Jacob Rees-Mogg is a long-term backer of investment management firm Somerset Capital, which has “9.6 billion dollars” under management according to its website.
The Leading Brexiteer recently ridiculed the idea of the UK staying in the single market and customs union after Brexit, joining other Eurosceptics calling for a “clean” separation with the EU so the UK has the freedom to strike new trade deals.
Moves to create barriers to trade with the EU would force UK companies to strike up deals elsewhere, directly profiting companies backing the emerging markets.
The revelations come as Justine Greening hinted that she may quit the Conservative Party if Rees-Mogg becomes leader.

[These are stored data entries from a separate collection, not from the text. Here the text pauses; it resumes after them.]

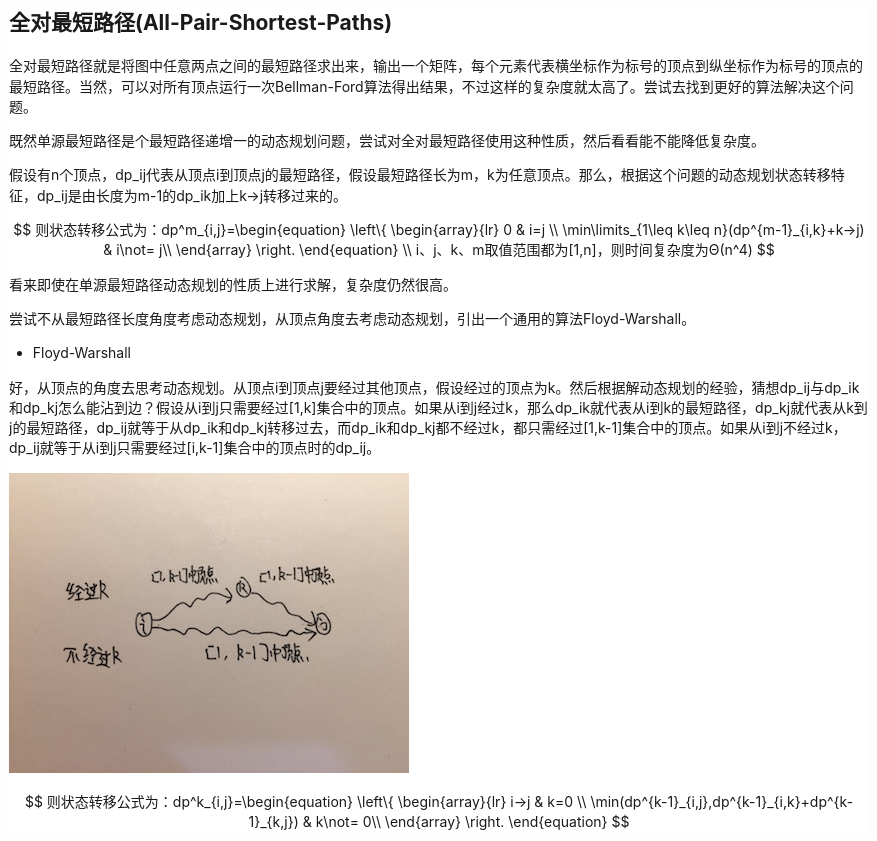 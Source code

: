## 全对最短路径\(All-Pair-Shortest-Paths\)

全对最短路径就是将图中任意两点之间的最短路径求出来，输出一个矩阵，每个元素代表横坐标作为标号的顶点到纵坐标作为标号的顶点的最短路径。当然，可以对所有顶点运行一次Bellman-Ford算法得出结果，不过这样的复杂度就太高了。尝试去找到更好的算法解决这个问题。

既然单源最短路径是个最短路径递增一的动态规划问题，尝试对全对最短路径使用这种性质，然后看看能不能降低复杂度。

假设有n个顶点，dp\_ij代表从顶点i到顶点j的最短路径，假设最短路径长为m，k为任意顶点。那么，根据这个问题的动态规划状态转移特征，dp\_ij是由长度为m-1的dp\_ik加上k-&gt;j转移过来的。

$$
则状态转移公式为：dp^m_{i,j}=\begin{equation}  
\left\{  
             \begin{array}{lr}  
             0 & i=j \\  
              \min\limits_{1\leq k\leq n}(dp^{m-1}_{i,k}+k->j) & i\not= j\\  
             \end{array}  
\right.  
\end{equation} \\ i、j、k、m取值范围都为[1,n]，则时间复杂度为Θ(n^4)
$$

看来即使在单源最短路径动态规划的性质上进行求解，复杂度仍然很高。

尝试不从最短路径长度角度考虑动态规划，从顶点角度去考虑动态规划，引出一个通用的算法Floyd-Warshall。

* Floyd-Warshall

好，从顶点的角度去思考动态规划。从顶点i到顶点j要经过其他顶点，假设经过的顶点为k。然后根据解动态规划的经验，猜想dp\_ij与dp\_ik和dp\_kj怎么能沾到边？假设从i到j只需要经过\[1,k\]集合中的顶点。如果从i到j经过k，那么dp\_ik就代表从i到k的最短路径，dp\_kj就代表从k到j的最短路径，dp\_ij就等于从dp\_ik和dp\_kj转移过去，而dp\_ik和dp\_kj都不经过k，都只需经过\[1,k-1\]集合中的顶点。如果从i到j不经过k，dp\_ij就等于从i到j只需要经过\[i,k-1\]集合中的顶点时的dp\_ij。

![](../.gitbook/assets/flyodwarshall.JPG)

$$
则状态转移公式为：dp^k_{i,j}=\begin{equation}  
\left\{  
             \begin{array}{lr}  
             i->j & k=0 \\  
              \min(dp^{k-1}_{i,j},dp^{k-1}_{i,k}+dp^{k-1}_{k,j}) & k\not= 0\\  
             \end{array}  
\right.  
\end{equation}
$$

Odds for Rees-Mogg to replace Theresa May have been slashed to 4/1 by Betway, with the Moggmentum movement gaining traction amongst hard-lined Brexiters.
The Prime Minister sidestepped questions about rising Tory tensions on Brexit by insisting her party is focused on “one very clear act” of leaving the European Union.
She refused to directly engage with a question on whether she would like vocal Brexiteers such as Mr Johnson and Mr Rees-Mogg to be more circumspect.
Political friction comes as the CBI warned that the government’s plans for post-Brexit customs arrangements were unworkable and costly for British business.
They stressed that maintaining “frictionless trade” was the number one priority for British business since the EU is the UK’s largest export market for goods, accounting for 48 per cent of total exports (£145 billion), or 7.4 per cent of GDP.
The organisation warned about hardening the border between the Republic of Ireland and Northern Ireland, saying: “Creating barriers within the all-island market would be deeply damaging.
“According to one estimate, complying with the requirements of leaving the customs union would add over €458 to the cost of shipping every consignment of goods across the border.
“For an SME [small and medium-sized enterprise] sending just 2,200 batches of goods across the border in a year, each with six or seven a day, raises an additional cost of over €1 million.”
The CBI is calling for the government to keep Britain inside a customs union with the EU, something Mrs May has rejected.